先日、お皿に乗せた小さな雪だるまを子どもの目の前で父がかじって、子どもがやめてと泣いているのを母が動画撮影し、SNSに上げたことでその両親が叩かれている…というのを見ました。
コメントは「こういうことされたら子どもは一生覚えてる」「何年後かにわかる。きっと親にかえってくる」というのと「こういうことを親が平気でやっていると子どもも他人にやるようになる」というのが目立ちました。
私の母もこういうことをやるタイプで、けして「可愛さが高じて、つい」という感じではありませんでした。
母自身も歳の離れた末っ子だったので、おそらくきょうだいの中でも愛情だと言い訳をされ、後味の悪いイジりを受けていたのだと思います。
実際、親戚宅で集まると大体いつも一番偉そうにしている母の実兄Dが母を笑いのネタにしていました。
余談ですがまたこの時の話すネタもさすが母の血筋だなと思うくらい、本当に低俗でした。
母はちょっと腕が短いんです。それをいつもDが持ちネタみたいに「○子(母)はなぁ!生まれた時から腕短いねん!サリドマイド児かい!」とか笑いながら言うんです。
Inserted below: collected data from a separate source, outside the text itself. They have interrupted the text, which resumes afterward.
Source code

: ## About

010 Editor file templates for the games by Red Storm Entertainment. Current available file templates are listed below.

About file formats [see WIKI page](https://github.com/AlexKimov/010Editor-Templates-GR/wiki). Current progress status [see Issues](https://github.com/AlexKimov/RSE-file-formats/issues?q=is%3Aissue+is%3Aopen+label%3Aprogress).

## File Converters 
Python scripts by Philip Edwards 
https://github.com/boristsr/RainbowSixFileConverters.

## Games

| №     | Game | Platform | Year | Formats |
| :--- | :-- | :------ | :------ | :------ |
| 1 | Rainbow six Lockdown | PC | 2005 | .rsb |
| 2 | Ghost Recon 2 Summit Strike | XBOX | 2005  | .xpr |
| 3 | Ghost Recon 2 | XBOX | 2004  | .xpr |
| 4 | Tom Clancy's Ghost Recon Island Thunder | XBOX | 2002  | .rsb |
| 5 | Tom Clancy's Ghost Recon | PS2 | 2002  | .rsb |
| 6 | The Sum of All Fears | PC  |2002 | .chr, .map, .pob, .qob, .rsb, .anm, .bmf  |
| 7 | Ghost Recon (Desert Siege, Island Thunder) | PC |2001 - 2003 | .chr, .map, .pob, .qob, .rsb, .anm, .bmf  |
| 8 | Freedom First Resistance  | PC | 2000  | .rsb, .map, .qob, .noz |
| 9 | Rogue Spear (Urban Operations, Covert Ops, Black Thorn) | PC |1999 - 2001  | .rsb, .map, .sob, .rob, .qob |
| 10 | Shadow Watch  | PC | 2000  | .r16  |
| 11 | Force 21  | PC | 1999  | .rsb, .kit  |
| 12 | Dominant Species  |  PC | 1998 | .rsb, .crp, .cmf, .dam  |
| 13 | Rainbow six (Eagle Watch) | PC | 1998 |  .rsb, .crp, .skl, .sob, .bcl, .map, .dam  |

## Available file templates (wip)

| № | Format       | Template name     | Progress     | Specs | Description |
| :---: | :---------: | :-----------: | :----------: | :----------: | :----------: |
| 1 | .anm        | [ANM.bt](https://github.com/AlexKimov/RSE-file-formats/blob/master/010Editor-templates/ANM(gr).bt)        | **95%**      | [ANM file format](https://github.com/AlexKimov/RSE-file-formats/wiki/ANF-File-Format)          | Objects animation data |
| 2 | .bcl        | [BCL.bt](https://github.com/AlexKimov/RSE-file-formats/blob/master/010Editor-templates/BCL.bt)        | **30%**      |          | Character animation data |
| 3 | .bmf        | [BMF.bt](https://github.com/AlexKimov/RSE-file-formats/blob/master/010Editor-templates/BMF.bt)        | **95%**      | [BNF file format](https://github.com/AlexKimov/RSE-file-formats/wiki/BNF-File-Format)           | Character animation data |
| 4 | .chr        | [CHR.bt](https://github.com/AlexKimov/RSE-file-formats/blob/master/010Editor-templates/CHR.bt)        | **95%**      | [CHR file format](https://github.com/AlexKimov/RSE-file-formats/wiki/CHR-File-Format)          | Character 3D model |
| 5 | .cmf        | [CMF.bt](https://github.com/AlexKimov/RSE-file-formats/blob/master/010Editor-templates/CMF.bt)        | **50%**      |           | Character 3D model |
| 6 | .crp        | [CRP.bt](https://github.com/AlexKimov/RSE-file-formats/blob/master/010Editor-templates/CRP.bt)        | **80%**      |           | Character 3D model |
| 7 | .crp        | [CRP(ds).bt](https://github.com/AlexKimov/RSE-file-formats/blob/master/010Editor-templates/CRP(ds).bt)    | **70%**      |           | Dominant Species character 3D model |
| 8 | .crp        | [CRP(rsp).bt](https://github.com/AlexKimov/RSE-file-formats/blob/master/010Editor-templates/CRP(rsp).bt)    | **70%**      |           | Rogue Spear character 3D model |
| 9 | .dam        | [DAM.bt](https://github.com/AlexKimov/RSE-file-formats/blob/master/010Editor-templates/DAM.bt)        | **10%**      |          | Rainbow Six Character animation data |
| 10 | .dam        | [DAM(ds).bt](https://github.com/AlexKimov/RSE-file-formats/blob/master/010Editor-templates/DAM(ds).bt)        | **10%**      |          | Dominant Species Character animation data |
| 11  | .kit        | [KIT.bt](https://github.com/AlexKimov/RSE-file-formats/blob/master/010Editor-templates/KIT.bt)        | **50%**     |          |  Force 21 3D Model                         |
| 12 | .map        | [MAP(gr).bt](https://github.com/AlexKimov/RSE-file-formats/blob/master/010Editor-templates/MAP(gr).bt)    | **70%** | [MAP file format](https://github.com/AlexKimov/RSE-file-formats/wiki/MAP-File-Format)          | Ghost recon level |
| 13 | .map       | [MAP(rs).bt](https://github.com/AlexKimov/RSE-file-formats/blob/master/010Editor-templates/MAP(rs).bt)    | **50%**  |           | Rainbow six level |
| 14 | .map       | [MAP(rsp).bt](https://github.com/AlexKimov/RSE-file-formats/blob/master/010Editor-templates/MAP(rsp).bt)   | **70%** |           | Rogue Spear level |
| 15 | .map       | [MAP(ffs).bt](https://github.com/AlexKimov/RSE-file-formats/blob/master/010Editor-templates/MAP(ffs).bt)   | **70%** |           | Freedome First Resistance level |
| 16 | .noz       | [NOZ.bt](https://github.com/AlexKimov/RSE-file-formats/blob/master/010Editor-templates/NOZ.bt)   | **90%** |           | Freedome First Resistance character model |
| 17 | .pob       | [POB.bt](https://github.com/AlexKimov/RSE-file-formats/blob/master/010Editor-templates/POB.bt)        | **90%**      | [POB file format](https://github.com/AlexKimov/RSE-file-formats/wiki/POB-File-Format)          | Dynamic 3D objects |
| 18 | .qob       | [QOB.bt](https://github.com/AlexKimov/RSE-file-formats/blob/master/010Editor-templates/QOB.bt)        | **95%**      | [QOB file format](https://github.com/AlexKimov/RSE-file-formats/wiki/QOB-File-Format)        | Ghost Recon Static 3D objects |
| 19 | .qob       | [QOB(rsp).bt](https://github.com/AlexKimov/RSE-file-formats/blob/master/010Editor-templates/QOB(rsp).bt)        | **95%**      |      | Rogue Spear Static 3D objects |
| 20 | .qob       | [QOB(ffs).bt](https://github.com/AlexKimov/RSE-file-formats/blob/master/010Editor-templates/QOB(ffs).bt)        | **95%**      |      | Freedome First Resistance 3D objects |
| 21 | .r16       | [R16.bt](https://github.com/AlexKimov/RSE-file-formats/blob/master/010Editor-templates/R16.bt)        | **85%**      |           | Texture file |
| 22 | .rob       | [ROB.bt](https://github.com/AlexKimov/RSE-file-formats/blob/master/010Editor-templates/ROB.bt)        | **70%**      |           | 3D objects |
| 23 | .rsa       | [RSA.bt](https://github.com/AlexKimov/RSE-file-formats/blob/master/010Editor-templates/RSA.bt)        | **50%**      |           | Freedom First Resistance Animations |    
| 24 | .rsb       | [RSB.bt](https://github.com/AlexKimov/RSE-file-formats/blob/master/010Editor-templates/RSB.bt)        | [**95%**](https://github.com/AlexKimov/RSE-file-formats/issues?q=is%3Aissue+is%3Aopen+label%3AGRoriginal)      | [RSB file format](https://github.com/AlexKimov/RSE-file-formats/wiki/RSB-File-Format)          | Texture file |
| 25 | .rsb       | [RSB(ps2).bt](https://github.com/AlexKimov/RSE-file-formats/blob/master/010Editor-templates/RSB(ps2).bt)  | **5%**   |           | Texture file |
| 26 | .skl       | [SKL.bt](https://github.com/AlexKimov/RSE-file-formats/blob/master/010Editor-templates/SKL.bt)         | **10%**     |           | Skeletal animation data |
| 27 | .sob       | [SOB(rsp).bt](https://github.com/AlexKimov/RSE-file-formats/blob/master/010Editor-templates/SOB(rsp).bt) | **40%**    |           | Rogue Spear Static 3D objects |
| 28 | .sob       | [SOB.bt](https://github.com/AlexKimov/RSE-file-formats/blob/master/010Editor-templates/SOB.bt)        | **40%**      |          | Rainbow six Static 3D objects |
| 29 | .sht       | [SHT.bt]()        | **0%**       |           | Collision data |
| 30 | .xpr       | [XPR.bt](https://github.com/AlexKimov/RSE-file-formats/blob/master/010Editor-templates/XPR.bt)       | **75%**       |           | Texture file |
私は幼かったのでよくわからず聞いていましたが、大人になって意味がわかった時本気で引きました。こんな人たちと同じ血が私にも流れてるのか…と思うと本当に嫌です。
そうやってDのイジりの度が過ぎると帰りの車内で母がキレるという図式でした。だったらもう親戚の集まりなんて行かなかったらいいのに…とずっと思っていたけど、ああやってイジられてバカにされることも母は大人になっても「愛情だ」と思いたかったのでしょうか。
似たような言い回しの冗談を言ったり面白くないイタズラを時々娘にやっていたのもそれが原因だと思います。
私自身、小4頃までどちらかと言うといじめっ子体質だったのもすごく関係あると思います。恐ろしいのは『今思えば』というところで、やっている当時はそんな感覚すらありませんでした。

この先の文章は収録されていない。